• **Given records**:
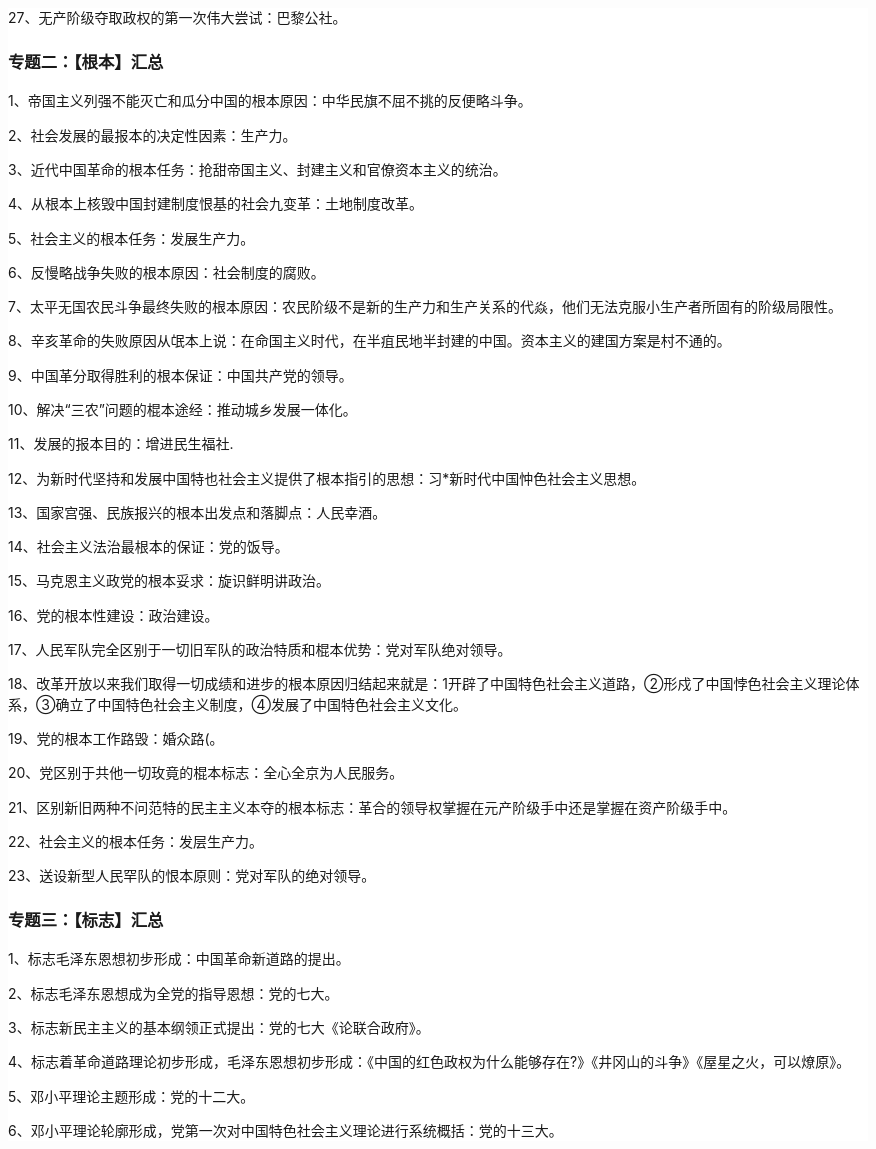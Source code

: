 27、无产阶级夺取政权的第一次伟大尝试：巴黎公社。


### 专题二：【根本】汇总

1、帝国主义列强不能灭亡和瓜分中国的根本原因：中华民旗不屈不挑的反便略斗争。

2、社会发展的最报本的决定性因素：生产力。

3、近代中国革命的根本任务：抢甜帝国主义、封建主义和官僚资本主义的统治。

4、从根本上核毁中国封建制度恨基的社会九变革：土地制度改革。

5、社会主义的根本任务：发展生产力。

6、反慢略战争失败的根本原因：社会制度的腐败。

7、太平无国农民斗争最终失败的根本原因：农民阶级不是新的生产力和生产关系的代焱，他们无法克服小生产者所固有的阶级局限性。

8、辛亥革命的失败原因从氓本上说：在命国主义时代，在半疽民地半封建的中国。资本主义的建国方案是村不通的。

9、中国革分取得胜利的根本保证：中国共产党的领导。

10、解决“三农”问题的棍本途经：推动城乡发展一体化。

11、发展的报本目的：增进民生福社.

12、为新时代坚持和发展中国特也社会主义提供了根本指引的思想：习*新时代中国忡色社会主义思想。

13、国家宫强、民族报兴的根本出发点和落脚点：人民幸酒。

14、社会主义法治最根本的保证：党的饭导。

15、马克恩主义政党的根本妥求：旋识鲜明讲政治。

16、党的根本性建设：政治建设。

17、人民军队完全区别于一切旧军队的政治特质和棍本优势：党对军队绝对领导。

18、改革开放以来我们取得一切成绩和进步的根本原因归结起来就是：1开辟了中国特色社会主义道路，②形戍了中国悖色社会主义理论体系，③确立了中国特色社会主义制度，④发展了中国特色社会主义文化。

19、党的根本工作路毁：婚众路(。

20、党区别于共他一切玫竟的棍本标志：全心全京为人民服务。

21、区别新旧两种不问范特的民主主义本夺的根本标志：革合的领导权掌握在元产阶级手中还是掌握在资产阶级手中。

22、社会主义的根本任务：发层生产力。

23、送设新型人民罕队的恨本原则：党对军队的绝对领导。


### 专题三：【标志】汇总

1、标志毛泽东恩想初步形成：中国革命新道路的提出。

2、标志毛泽东恩想成为全党的指导恩想：党的七大。

3、标志新民主主义的基本纲领正式提出：党的七大《论联合政府》。

4、标志着革命道路理论初步形成，毛泽东恩想初步形成：《中国的红色政权为什么能够存在?》《井冈山的斗争》《屋星之火，可以燎原》。

5、邓小平理论主题形成：党的十二大。

6、邓小平理论轮廓形成，党第一次对中国特色社会主义理论进行系统概括：党的十三大。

• **Problem details**:
The answer is the run of lines above from the line containing "16、党的根本性建设：政治建设。" through the line containing "2、标志毛泽东恩想成为全党的指导恩想：党的七大。", copied exactly and alone.

• **Response to the exercise**:
16、党的根本性建设：政治建设。

17、人民军队完全区别于一切旧军队的政治特质和棍本优势：党对军队绝对领导。

18、改革开放以来我们取得一切成绩和进步的根本原因归结起来就是：1开辟了中国特色社会主义道路，②形戍了中国悖色社会主义理论体系，③确立了中国特色社会主义制度，④发展了中国特色社会主义文化。

19、党的根本工作路毁：婚众路(。

20、党区别于共他一切玫竟的棍本标志：全心全京为人民服务。

21、区别新旧两种不问范特的民主主义本夺的根本标志：革合的领导权掌握在元产阶级手中还是掌握在资产阶级手中。

22、社会主义的根本任务：发层生产力。

23、送设新型人民罕队的恨本原则：党对军队的绝对领导。


### 专题三：【标志】汇总

1、标志毛泽东恩想初步形成：中国革命新道路的提出。

2、标志毛泽东恩想成为全党的指导恩想：党的七大。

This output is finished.